Jerusalem, October 29 – The political fragmentation of Palestinian society has led the Israeli government to pursue separate peace agreements with different Palestinian entities, leading to a cabinet vote next week on an accord the Netanyahu government has reached with the proprietor of a family-run plumbing business in the northern West Bank area of Nablus (Shechem).
With Palestinian Authority President and PLO Chairman Mahmoud Abbas struggling to maintain legitimacy, and with Islamist groups eroding the leadership his Fatah faction can exercise, Israel decided recently that, rather than negotiate a final status agreement with an elusive, single representative of the Palestinian people, it would instead seek separate accords with various Palestinian entities that will, in the aggregate, cover enough of Palestinian society to make a difference.
If signed, the Nablus Plumber agreement will mark the first in what Israel hopes will be a series of about 250,000 such accords, adding up to a near-comprehensive peace.

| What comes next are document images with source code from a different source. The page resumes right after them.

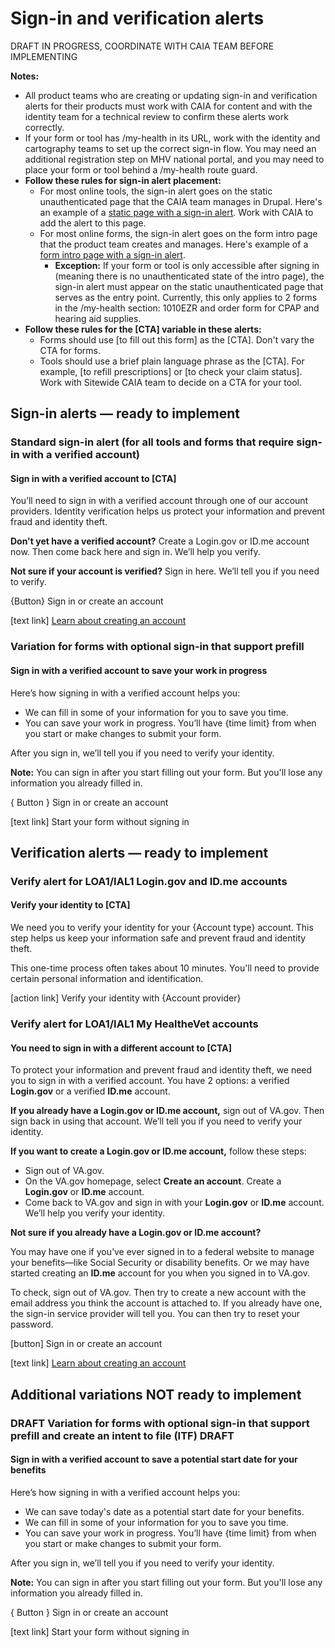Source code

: # Sign-in and verification alerts
DRAFT IN PROGRESS, COORDINATE WITH CAIA TEAM BEFORE IMPLEMENTING

**Notes:** 
- All product teams who are creating or updating sign-in and verification alerts for their products must work with CAIA for content and with the identity team for a technical review to confirm these alerts work correctly.
- If your form or tool has /my-health in its URL, work with the identity and cartography teams to set up the correct sign-in flow. You may need an additional registration step on MHV national portal, and you may need to place your form or tool behind a /my-health route guard.
- **Follow these rules for sign-in alert placement:**
     - For most online tools, the sign-in alert goes on the static unauthenticated page that the CAIA team manages in Drupal. Here's an example of a [static page with a sign-in alert](https://www.va.gov/health-care/secure-messaging/). Work with CAIA to add the alert to this page. 
     - For most online forms, the sign-in alert goes on the form intro page that the product team creates and manages. Here's example of a [form intro page with a sign-in alert](https://www.va.gov/health-care/apply-for-health-care-form-10-10ez/introduction).
       - **Exception:** If your form or tool is only accessible after signing in (meaning there is no unauthenticated state of the intro page), the sign-in alert must appear on the static unauthenticated page that serves as the entry point. Currently, this only applies to 2 forms in the /my-health section: 1010EZR and order form for CPAP and hearing aid supplies.
- **Follow these rules for the [CTA] variable in these alerts:**
     - Forms should use [to fill out this form] as the [CTA]. Don't vary the CTA for forms.
     - Tools should use a brief plain language phrase as the [CTA]. For example, [to refill prescriptions] or [to check your claim status]. Work with Sitewide CAIA team to decide on a CTA for your tool.

## Sign-in alerts — ready to implement

### Standard sign-in alert (for all tools and forms that require sign-in with a verified account)

#### Sign in with a verified account to [CTA]
You’ll need to sign in with a verified account through one of our account providers. Identity verification helps us protect your information and prevent fraud and identity theft.

**Don't yet have a verified account?** Create a Login.gov or ID.me account now. Then come back here and sign in. We’ll help you verify. 

**Not sure if your account is verified?** Sign in here. We’ll tell you if you need to verify. 

{Button} Sign in or create an account

[text link] [Learn about creating an account](https://www.va.gov/resources/creating-an-account-for-vagov/)

### Variation for forms with optional sign-in that support prefill

#### Sign in with a verified account to save your work in progress

Here’s how signing in with a verified account helps you:
- We can fill in some of your information for you to save you time.
- You can save your work in progress. You’ll have {time limit} from when you start or make changes to submit your form.

After you sign in, we’ll tell you if you need to verify your identity. 

**Note:** You can sign in after you start filling out your form. But you'll lose any information you already filled in.

{ Button } Sign in or create an account

[text link] Start your form without signing in

## Verification alerts — ready to implement

### Verify alert for LOA1/IAL1 Login.gov and ID.me accounts

#### Verify your identity to [CTA]
We need you to verify your identity for your {Account type} account. This step helps us keep your information safe and prevent fraud and identity theft.

This one-time process often takes about 10 minutes. You'll need to provide certain personal information and identification.

[action link] Verify your identity with {Account provider}

### Verify alert for LOA1/IAL1 My HealtheVet accounts 

#### You need to sign in with a different account to [CTA] 

To protect your information and prevent fraud and identity theft, we need you to sign in with a verified account. You have 2 options: a verified **Login.gov** or a verified **ID.me** account.

**If you already have a Login.gov or ID.me account,** sign out of VA.gov. Then sign back in using that account. We’ll tell you if you need to verify your identity.

**If you want to create a Login.gov or ID.me account,** follow these steps:
- Sign out of VA.gov.
- On the VA.gov homepage, select **Create an account**. Create a **Login.gov** or **ID.me** account.
- Come back to VA.gov and sign in with your **Login.gov** or **ID.me** account. We’ll help you verify your identity.

**Not sure if you already have a Login.gov or ID.me account?**

You may have one if you’ve ever signed in to a federal website to manage your benefits—like Social Security or disability benefits. Or we may have started creating an **ID.me** account for you when you signed in to VA.gov.

To check, sign out of VA.gov. Then try to create a new account with the email address you think the account is attached to. If you already have one, the sign-in service provider will tell you. You can then try to reset your password.
  
[button] Sign in or create an account

[text link] [Learn about creating an account](https://www.va.gov/resources/creating-an-account-for-vagov/)


## Additional variations NOT ready to implement

### DRAFT Variation for forms with optional sign-in that support prefill and create an intent to file (ITF) DRAFT

#### Sign in with a verified account to save a potential start date for your benefits

Here’s how signing in with a verified account helps you:
- We can save today's date as a potential start date for your benefits. 
- We can fill in some of your information for you to save you time.
- You can save your work in progress. You’ll have {time limit} from when you start or make changes to submit your form.

After you sign in, we’ll tell you if you need to verify your identity. 

**Note:** You can sign in after you start filling out your form. But you'll lose any information you already filled in.

{ Button } Sign in or create an account

[text link] Start your form without signing in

The plumber, Abed al-Fissis, 44, agreed on behalf of his extended family to recognize Israel’s borders and sovereignty, and in exchange Israel committed to respect his territorial integrity. If the cabinet approves the agreement, it will be brought to the Knesset, and then, under a law passed during the previous government’s tenure, to a national referendum.

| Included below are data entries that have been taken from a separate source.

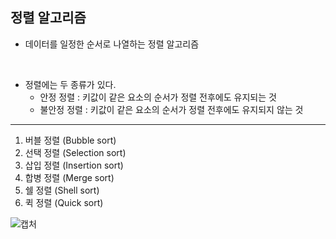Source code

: ## 정렬 알고리즘

- 데이터를 일정한 순서로 나열하는 정렬 알고리즘

<br>

 - 정렬에는 두 종류가 있다.
   - 안정 정렬 : 키값이 같은 요소의 순서가 정렬 전후에도 유지되는 것
   - 불안정 정렬 :  키값이 같은 요소의 순서가 정렬 전후에도 유지되지 않는 것
---

1. 버블 정렬 (Bubble sort)
2. 선택 정렬 (Selection sort)
3. 삽입 정렬 (Insertion sort)
4. 합병 정렬 (Merge sort)
5. 쉘 정렬 (Shell sort)
6. 퀵 정렬 (Quick sort)


![캡처](https://github.com/xeropise/Java/assets/50399804/f6a5de3f-06d5-4427-9433-1a6dde6eecd1)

Analysts predict an easy path for the Nablus Plumber agreement, which requires Israel to make few concessions. If it does pass, it will constitute an important precedent for the potential resolution of the age-old Israeli-Palestinian conflict. “While the PLO styles itself – and has been internationally recognized as – ‘the sole legitimate representative of the Palestinian people,’ that status might be rendered obsolete as more and more individual Palestinians seize the initiative and make a separate peace,” said commentator Rhea Liszt. “We can expect both the PLO and Hamas to try to stem the tide of such initiatives, but if enough of them start happening, they’ll be unable to stop the phenomenon,” she predicted.
In fact, if Israel manages to arrive even at several dozen thousand such agreements, international organization may begin shifting their resources to respond to the trend. “Assuming some of the agreements are signed by Palestinian refugees, organizations such as UNRWA will have to reduce their rolls, and resources for genuine refugees from, say, Syria and Iraq, can be given priority in international forums,” she said.
Ongoing negotiations with a cucumber farmer in the Jordan Valley and a car mechanic in the Judean village of Tuqua have reportedly bogged down over issues of road access and maintenance.